:: Exercise material ::
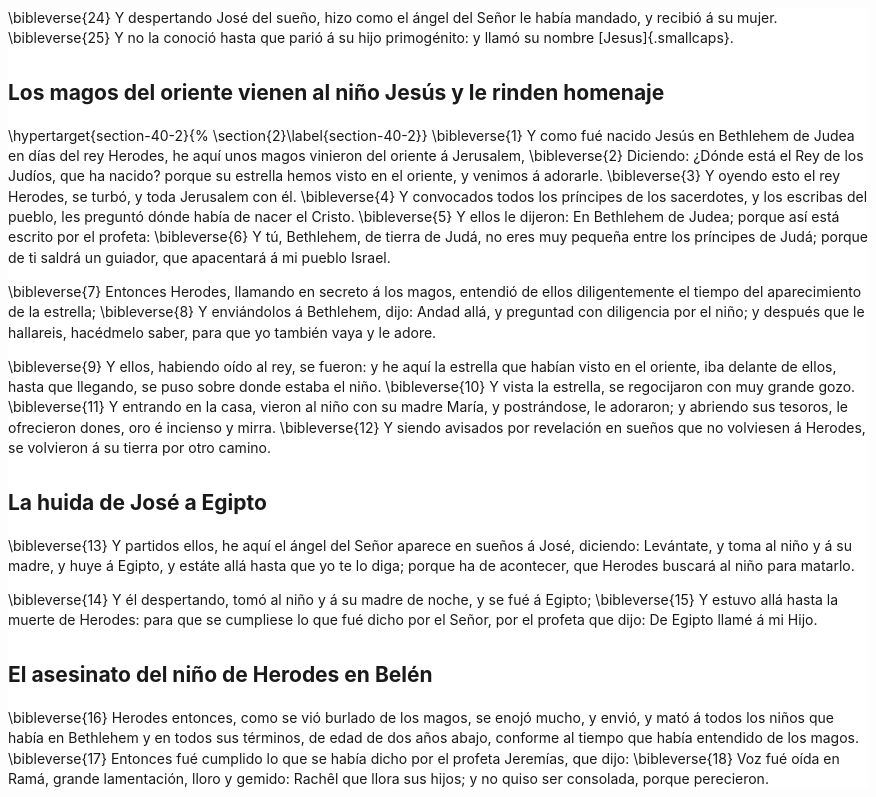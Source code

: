  
\bibleverse{24} Y despertando José del sueño, hizo como el ángel del Señor le había mandado, y recibió á su mujer. 
\bibleverse{25} Y no la conoció hasta que parió á su hijo primogénito: y llamó su nombre [Jesus]{.smallcaps}. 

## Los magos del oriente vienen al niño Jesús y le rinden homenaje
\hypertarget{section-40-2}{%
\section{2}\label{section-40-2}}
\bibleverse{1} Y como fué nacido Jesús en Bethlehem de Judea en días del rey Herodes, he aquí unos magos vinieron del oriente á Jerusalem, 
\bibleverse{2} Diciendo: ¿Dónde está el Rey de los Judíos, que ha nacido? porque su estrella hemos visto en el oriente, y venimos á adorarle. 
\bibleverse{3} Y oyendo esto el rey Herodes, se turbó, y toda Jerusalem con él. 
\bibleverse{4} Y convocados todos los príncipes de los sacerdotes, y los escribas del pueblo, les preguntó dónde había de nacer el Cristo. 
\bibleverse{5} Y ellos le dijeron: En Bethlehem de Judea; porque así está escrito por el profeta: 
\bibleverse{6} Y tú, Bethlehem, de tierra de Judá, no eres muy pequeña entre los príncipes de Judá; porque de ti saldrá un guiador, que apacentará á mi pueblo Israel.

 
\bibleverse{7} Entonces Herodes, llamando en secreto á los magos, entendió de ellos diligentemente el tiempo del aparecimiento de la estrella; 
\bibleverse{8} Y enviándolos á Bethlehem, dijo: Andad allá, y preguntad con diligencia por el niño; y después que le hallareis, hacédmelo saber, para que yo también vaya y le adore.

 
\bibleverse{9} Y ellos, habiendo oído al rey, se fueron: y he aquí la estrella que habían visto en el oriente, iba delante de ellos, hasta que llegando, se puso sobre donde estaba el niño. 
\bibleverse{10} Y vista la estrella, se regocijaron con muy grande gozo. 
\bibleverse{11} Y entrando en la casa, vieron al niño con su madre María, y postrándose, le adoraron; y abriendo sus tesoros, le ofrecieron dones, oro é incienso y mirra. 
\bibleverse{12} Y siendo avisados por revelación en sueños que no volviesen á Herodes, se volvieron á su tierra por otro camino.

## La huida de José a Egipto
 
\bibleverse{13} Y partidos ellos, he aquí el ángel del Señor aparece en sueños á José, diciendo: Levántate, y toma al niño y á su madre, y huye á Egipto, y estáte allá hasta que yo te lo diga; porque ha de acontecer, que Herodes buscará al niño para matarlo.

 
\bibleverse{14} Y él despertando, tomó al niño y á su madre de noche, y se fué á Egipto; 
\bibleverse{15} Y estuvo allá hasta la muerte de Herodes: para que se cumpliese lo que fué dicho por el Señor, por el profeta que dijo: De Egipto llamé á mi Hijo.

## El asesinato del niño de Herodes en Belén
 
\bibleverse{16} Herodes entonces, como se vió burlado de los magos, se enojó mucho, y envió, y mató á todos los niños que había en Bethlehem y en todos sus términos, de edad de dos años abajo, conforme al tiempo que había entendido de los magos. 
\bibleverse{17} Entonces fué cumplido lo que se había dicho por el profeta Jeremías, que dijo: 
\bibleverse{18} Voz fué oída en Ramá, grande lamentación, lloro y gemido: Rachêl que llora sus hijos; y no quiso ser consolada, porque perecieron.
:::
A word-for-word copy of the data, without its pictures, is what is needed.

Source code

:  
\bibleverse{24} Y despertando José del sueño, hizo como el ángel del Señor le había mandado, y recibió á su mujer. 
\bibleverse{25} Y no la conoció hasta que parió á su hijo primogénito: y llamó su nombre [Jesus]{.smallcaps}. 

## Los magos del oriente vienen al niño Jesús y le rinden homenaje
\hypertarget{section-40-2}{%
\section{2}\label{section-40-2}}
\bibleverse{1} Y como fué nacido Jesús en Bethlehem de Judea en días del rey Herodes, he aquí unos magos vinieron del oriente á Jerusalem, 
\bibleverse{2} Diciendo: ¿Dónde está el Rey de los Judíos, que ha nacido? porque su estrella hemos visto en el oriente, y venimos á adorarle. 
\bibleverse{3} Y oyendo esto el rey Herodes, se turbó, y toda Jerusalem con él. 
\bibleverse{4} Y convocados todos los príncipes de los sacerdotes, y los escribas del pueblo, les preguntó dónde había de nacer el Cristo. 
\bibleverse{5} Y ellos le dijeron: En Bethlehem de Judea; porque así está escrito por el profeta: 
\bibleverse{6} Y tú, Bethlehem, de tierra de Judá, no eres muy pequeña entre los príncipes de Judá; porque de ti saldrá un guiador, que apacentará á mi pueblo Israel.

 
\bibleverse{7} Entonces Herodes, llamando en secreto á los magos, entendió de ellos diligentemente el tiempo del aparecimiento de la estrella; 
\bibleverse{8} Y enviándolos á Bethlehem, dijo: Andad allá, y preguntad con diligencia por el niño; y después que le hallareis, hacédmelo saber, para que yo también vaya y le adore.

 
\bibleverse{9} Y ellos, habiendo oído al rey, se fueron: y he aquí la estrella que habían visto en el oriente, iba delante de ellos, hasta que llegando, se puso sobre donde estaba el niño. 
\bibleverse{10} Y vista la estrella, se regocijaron con muy grande gozo. 
\bibleverse{11} Y entrando en la casa, vieron al niño con su madre María, y postrándose, le adoraron; y abriendo sus tesoros, le ofrecieron dones, oro é incienso y mirra. 
\bibleverse{12} Y siendo avisados por revelación en sueños que no volviesen á Herodes, se volvieron á su tierra por otro camino.

## La huida de José a Egipto
 
\bibleverse{13} Y partidos ellos, he aquí el ángel del Señor aparece en sueños á José, diciendo: Levántate, y toma al niño y á su madre, y huye á Egipto, y estáte allá hasta que yo te lo diga; porque ha de acontecer, que Herodes buscará al niño para matarlo.

 
\bibleverse{14} Y él despertando, tomó al niño y á su madre de noche, y se fué á Egipto; 
\bibleverse{15} Y estuvo allá hasta la muerte de Herodes: para que se cumpliese lo que fué dicho por el Señor, por el profeta que dijo: De Egipto llamé á mi Hijo.

## El asesinato del niño de Herodes en Belén
 
\bibleverse{16} Herodes entonces, como se vió burlado de los magos, se enojó mucho, y envió, y mató á todos los niños que había en Bethlehem y en todos sus términos, de edad de dos años abajo, conforme al tiempo que había entendido de los magos. 
\bibleverse{17} Entonces fué cumplido lo que se había dicho por el profeta Jeremías, que dijo: 
\bibleverse{18} Voz fué oída en Ramá, grande lamentación, lloro y gemido: Rachêl que llora sus hijos; y no quiso ser consolada, porque perecieron.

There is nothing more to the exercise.